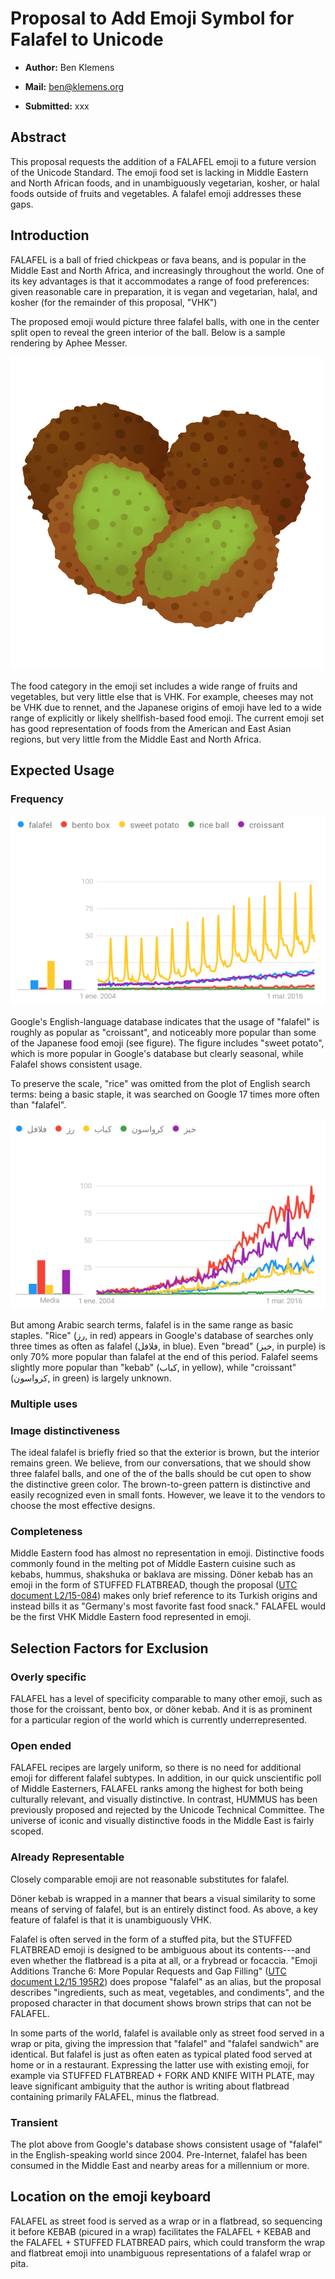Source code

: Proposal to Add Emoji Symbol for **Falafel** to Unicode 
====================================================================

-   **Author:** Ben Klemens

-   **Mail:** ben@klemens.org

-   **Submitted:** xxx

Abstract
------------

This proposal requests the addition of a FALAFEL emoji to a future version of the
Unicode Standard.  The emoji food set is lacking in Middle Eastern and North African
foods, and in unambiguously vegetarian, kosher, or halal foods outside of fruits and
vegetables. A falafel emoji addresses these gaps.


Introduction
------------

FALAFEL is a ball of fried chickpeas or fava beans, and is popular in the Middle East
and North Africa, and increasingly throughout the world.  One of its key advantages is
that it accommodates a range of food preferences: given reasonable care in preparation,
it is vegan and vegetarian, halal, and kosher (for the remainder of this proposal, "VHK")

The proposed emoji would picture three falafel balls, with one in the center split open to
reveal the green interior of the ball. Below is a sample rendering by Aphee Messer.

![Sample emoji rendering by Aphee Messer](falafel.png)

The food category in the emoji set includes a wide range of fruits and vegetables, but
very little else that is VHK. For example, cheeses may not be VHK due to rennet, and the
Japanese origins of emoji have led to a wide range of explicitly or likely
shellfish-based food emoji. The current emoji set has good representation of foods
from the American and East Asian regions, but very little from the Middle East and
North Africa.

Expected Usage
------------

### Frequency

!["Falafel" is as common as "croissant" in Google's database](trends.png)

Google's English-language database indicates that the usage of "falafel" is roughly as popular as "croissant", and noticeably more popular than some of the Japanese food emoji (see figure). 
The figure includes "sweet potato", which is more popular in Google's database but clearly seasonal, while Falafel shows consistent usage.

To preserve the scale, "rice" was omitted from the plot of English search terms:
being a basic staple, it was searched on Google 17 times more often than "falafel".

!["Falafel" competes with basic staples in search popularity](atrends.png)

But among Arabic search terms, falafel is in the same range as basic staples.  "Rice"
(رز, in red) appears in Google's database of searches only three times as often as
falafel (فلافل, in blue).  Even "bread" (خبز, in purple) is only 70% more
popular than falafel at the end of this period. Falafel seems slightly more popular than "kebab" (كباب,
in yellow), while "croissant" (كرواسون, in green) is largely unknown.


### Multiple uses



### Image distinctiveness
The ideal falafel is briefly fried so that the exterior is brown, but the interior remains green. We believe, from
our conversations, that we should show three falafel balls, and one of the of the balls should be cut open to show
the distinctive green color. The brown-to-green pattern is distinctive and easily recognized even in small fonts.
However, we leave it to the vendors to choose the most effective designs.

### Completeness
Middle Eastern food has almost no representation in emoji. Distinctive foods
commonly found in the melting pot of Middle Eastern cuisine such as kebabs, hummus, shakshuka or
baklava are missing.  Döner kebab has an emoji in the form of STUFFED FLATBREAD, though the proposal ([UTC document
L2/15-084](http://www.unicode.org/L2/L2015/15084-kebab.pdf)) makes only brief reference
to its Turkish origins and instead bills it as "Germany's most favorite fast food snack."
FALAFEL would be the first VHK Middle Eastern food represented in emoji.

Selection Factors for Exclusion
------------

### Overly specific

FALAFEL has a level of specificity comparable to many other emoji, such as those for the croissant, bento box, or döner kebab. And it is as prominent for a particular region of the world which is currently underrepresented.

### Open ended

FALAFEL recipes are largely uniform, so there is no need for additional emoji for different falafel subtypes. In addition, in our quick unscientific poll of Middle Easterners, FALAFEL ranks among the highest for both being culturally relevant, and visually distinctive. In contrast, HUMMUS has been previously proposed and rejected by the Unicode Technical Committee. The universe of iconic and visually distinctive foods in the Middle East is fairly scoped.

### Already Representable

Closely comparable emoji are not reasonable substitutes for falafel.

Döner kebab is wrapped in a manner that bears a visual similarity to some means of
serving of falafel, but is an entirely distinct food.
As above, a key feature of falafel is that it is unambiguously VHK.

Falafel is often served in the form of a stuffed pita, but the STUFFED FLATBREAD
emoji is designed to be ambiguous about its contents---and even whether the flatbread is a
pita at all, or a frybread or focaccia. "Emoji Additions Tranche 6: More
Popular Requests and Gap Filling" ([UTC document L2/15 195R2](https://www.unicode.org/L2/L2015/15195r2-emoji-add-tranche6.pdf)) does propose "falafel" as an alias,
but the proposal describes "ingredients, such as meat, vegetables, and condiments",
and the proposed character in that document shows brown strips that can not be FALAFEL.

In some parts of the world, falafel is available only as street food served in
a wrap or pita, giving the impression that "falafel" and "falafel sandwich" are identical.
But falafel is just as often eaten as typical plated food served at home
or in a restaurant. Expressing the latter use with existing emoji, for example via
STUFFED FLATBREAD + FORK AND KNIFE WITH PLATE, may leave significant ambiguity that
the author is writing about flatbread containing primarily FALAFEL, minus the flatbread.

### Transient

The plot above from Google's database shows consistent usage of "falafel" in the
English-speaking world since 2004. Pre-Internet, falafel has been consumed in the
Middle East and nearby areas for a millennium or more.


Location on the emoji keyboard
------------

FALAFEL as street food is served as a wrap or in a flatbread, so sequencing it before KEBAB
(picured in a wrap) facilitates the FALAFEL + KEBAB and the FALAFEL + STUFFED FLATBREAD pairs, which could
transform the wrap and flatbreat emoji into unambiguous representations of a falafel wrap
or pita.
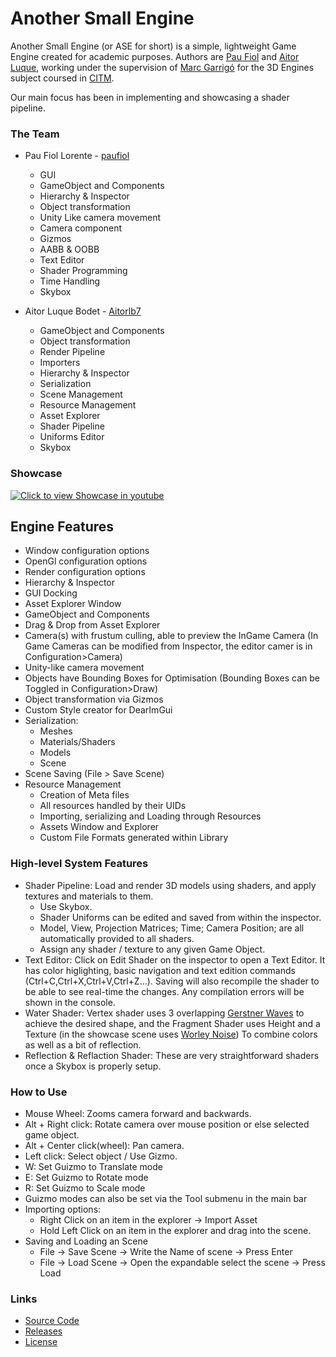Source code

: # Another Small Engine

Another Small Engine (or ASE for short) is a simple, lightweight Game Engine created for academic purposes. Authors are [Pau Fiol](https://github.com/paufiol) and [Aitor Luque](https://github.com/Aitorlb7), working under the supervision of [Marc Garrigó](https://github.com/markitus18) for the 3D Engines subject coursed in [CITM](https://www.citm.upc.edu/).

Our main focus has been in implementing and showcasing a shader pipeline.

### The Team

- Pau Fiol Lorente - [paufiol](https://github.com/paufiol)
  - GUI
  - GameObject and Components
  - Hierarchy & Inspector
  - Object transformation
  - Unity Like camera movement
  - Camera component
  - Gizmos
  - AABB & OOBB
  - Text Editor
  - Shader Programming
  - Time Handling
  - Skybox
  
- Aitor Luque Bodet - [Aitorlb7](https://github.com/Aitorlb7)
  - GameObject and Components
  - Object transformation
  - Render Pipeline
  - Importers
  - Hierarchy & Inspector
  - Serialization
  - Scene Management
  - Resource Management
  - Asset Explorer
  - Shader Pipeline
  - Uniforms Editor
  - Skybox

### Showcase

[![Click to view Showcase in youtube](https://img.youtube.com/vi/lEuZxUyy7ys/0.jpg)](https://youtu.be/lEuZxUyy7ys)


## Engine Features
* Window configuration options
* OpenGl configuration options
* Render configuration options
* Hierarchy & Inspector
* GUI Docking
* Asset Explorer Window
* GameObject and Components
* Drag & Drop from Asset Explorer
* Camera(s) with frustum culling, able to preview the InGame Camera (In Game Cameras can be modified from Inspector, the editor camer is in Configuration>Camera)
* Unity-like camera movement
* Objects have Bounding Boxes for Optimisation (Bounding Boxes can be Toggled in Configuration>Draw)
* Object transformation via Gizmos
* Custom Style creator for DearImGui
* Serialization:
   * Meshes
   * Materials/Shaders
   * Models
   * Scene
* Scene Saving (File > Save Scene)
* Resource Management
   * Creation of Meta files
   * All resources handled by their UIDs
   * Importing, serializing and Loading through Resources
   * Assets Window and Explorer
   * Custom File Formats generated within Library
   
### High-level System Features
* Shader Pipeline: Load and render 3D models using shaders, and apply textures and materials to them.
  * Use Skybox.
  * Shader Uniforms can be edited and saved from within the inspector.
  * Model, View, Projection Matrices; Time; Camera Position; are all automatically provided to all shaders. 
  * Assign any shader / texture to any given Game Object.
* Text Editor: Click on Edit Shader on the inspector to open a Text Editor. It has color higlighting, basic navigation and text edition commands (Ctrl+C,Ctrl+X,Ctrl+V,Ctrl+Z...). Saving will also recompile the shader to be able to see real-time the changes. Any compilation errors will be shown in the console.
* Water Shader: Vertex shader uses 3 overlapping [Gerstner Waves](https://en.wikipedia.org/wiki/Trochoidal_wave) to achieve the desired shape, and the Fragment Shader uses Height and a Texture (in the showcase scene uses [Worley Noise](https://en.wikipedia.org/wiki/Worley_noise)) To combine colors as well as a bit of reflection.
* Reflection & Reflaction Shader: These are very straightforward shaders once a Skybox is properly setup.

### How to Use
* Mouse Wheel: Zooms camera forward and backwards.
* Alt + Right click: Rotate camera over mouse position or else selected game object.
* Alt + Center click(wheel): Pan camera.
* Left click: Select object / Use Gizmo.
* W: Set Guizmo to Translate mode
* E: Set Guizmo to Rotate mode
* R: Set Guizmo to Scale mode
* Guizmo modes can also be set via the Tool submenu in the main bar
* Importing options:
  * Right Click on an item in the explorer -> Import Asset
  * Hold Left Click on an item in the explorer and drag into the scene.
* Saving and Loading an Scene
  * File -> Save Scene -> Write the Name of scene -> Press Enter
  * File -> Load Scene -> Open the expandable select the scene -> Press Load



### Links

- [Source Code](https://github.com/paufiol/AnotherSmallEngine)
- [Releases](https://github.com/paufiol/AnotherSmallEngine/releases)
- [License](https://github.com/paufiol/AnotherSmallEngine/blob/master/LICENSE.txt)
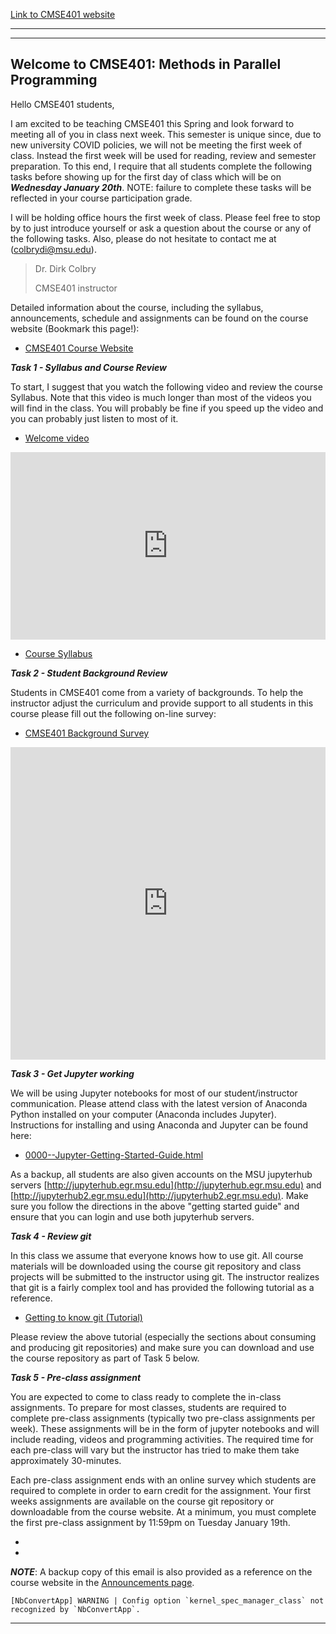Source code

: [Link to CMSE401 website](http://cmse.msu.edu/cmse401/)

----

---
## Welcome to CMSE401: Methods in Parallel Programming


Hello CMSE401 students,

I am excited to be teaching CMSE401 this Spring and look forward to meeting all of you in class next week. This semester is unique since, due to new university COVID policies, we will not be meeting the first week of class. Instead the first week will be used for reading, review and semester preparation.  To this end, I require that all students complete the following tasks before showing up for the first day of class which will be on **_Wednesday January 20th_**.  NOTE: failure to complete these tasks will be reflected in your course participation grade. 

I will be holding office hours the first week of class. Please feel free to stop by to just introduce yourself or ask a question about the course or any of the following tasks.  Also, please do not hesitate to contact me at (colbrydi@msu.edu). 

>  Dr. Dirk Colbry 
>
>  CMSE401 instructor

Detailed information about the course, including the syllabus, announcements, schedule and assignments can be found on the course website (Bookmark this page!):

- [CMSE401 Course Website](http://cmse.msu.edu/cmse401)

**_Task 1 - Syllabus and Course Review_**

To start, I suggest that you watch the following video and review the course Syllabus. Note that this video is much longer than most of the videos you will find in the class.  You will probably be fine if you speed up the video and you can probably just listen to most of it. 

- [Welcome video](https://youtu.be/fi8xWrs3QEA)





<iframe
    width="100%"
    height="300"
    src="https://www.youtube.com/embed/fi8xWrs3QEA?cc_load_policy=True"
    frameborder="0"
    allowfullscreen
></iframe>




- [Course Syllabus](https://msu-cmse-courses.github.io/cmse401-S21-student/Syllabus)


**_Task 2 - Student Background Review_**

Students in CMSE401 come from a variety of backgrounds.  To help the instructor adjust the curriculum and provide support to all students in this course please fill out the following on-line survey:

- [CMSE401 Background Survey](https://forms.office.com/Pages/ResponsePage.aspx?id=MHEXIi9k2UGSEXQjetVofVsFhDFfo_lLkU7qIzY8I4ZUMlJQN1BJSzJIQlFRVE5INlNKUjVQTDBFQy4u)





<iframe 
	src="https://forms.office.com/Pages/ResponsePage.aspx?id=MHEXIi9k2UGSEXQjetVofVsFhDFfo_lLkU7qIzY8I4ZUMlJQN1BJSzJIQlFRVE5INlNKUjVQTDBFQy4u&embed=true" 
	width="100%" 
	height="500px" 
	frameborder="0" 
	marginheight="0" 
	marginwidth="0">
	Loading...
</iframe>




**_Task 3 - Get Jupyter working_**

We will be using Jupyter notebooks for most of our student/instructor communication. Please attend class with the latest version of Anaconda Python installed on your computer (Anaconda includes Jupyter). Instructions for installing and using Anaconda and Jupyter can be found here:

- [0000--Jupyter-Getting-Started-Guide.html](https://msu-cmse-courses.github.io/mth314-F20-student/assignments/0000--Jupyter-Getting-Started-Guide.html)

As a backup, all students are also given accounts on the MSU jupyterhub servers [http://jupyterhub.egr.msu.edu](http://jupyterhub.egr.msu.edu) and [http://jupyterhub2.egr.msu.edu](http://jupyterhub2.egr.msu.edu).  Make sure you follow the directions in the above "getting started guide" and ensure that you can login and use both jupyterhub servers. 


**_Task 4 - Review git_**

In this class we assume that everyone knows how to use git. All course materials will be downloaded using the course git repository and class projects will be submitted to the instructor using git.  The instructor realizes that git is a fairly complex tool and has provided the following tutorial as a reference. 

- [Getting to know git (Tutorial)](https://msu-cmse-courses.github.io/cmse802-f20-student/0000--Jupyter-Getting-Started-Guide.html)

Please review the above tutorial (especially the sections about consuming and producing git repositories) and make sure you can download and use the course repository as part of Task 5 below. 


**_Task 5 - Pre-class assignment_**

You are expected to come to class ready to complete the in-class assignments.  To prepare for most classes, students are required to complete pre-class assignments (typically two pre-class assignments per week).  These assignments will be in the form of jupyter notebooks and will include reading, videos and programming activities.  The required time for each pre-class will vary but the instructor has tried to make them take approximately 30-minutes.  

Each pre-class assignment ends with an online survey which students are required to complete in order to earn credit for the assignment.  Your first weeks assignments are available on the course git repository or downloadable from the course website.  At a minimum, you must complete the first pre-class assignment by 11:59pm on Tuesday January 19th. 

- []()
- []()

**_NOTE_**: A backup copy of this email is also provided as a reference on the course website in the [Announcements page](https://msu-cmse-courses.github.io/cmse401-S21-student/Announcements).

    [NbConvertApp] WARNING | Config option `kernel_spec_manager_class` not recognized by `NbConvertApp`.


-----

○ ○ ○ ○

Among the records above, a stretch begins at the line containing "Another Small Engine (or" and ends at the line containing "### High-level System Features". Restate that stretch word for word, and nothing else.

Another Small Engine (or ASE for short) is a simple, lightweight Game Engine created for academic purposes. Authors are [Pau Fiol](https://github.com/paufiol) and [Aitor Luque](https://github.com/Aitorlb7), working under the supervision of [Marc Garrigó](https://github.com/markitus18) for the 3D Engines subject coursed in [CITM](https://www.citm.upc.edu/).

Our main focus has been in implementing and showcasing a shader pipeline.

### The Team

- Pau Fiol Lorente - [paufiol](https://github.com/paufiol)
  - GUI
  - GameObject and Components
  - Hierarchy & Inspector
  - Object transformation
  - Unity Like camera movement
  - Camera component
  - Gizmos
  - AABB & OOBB
  - Text Editor
  - Shader Programming
  - Time Handling
  - Skybox
  
- Aitor Luque Bodet - [Aitorlb7](https://github.com/Aitorlb7)
  - GameObject and Components
  - Object transformation
  - Render Pipeline
  - Importers
  - Hierarchy & Inspector
  - Serialization
  - Scene Management
  - Resource Management
  - Asset Explorer
  - Shader Pipeline
  - Uniforms Editor
  - Skybox

### Showcase

[![Click to view Showcase in youtube](https://img.youtube.com/vi/lEuZxUyy7ys/0.jpg)](https://youtu.be/lEuZxUyy7ys)


## Engine Features
* Window configuration options
* OpenGl configuration options
* Render configuration options
* Hierarchy & Inspector
* GUI Docking
* Asset Explorer Window
* GameObject and Components
* Drag & Drop from Asset Explorer
* Camera(s) with frustum culling, able to preview the InGame Camera (In Game Cameras can be modified from Inspector, the editor camer is in Configuration>Camera)
* Unity-like camera movement
* Objects have Bounding Boxes for Optimisation (Bounding Boxes can be Toggled in Configuration>Draw)
* Object transformation via Gizmos
* Custom Style creator for DearImGui
* Serialization:
   * Meshes
   * Materials/Shaders
   * Models
   * Scene
* Scene Saving (File > Save Scene)
* Resource Management
   * Creation of Meta files
   * All resources handled by their UIDs
   * Importing, serializing and Loading through Resources
   * Assets Window and Explorer
   * Custom File Formats generated within Library
   
### High-level System Features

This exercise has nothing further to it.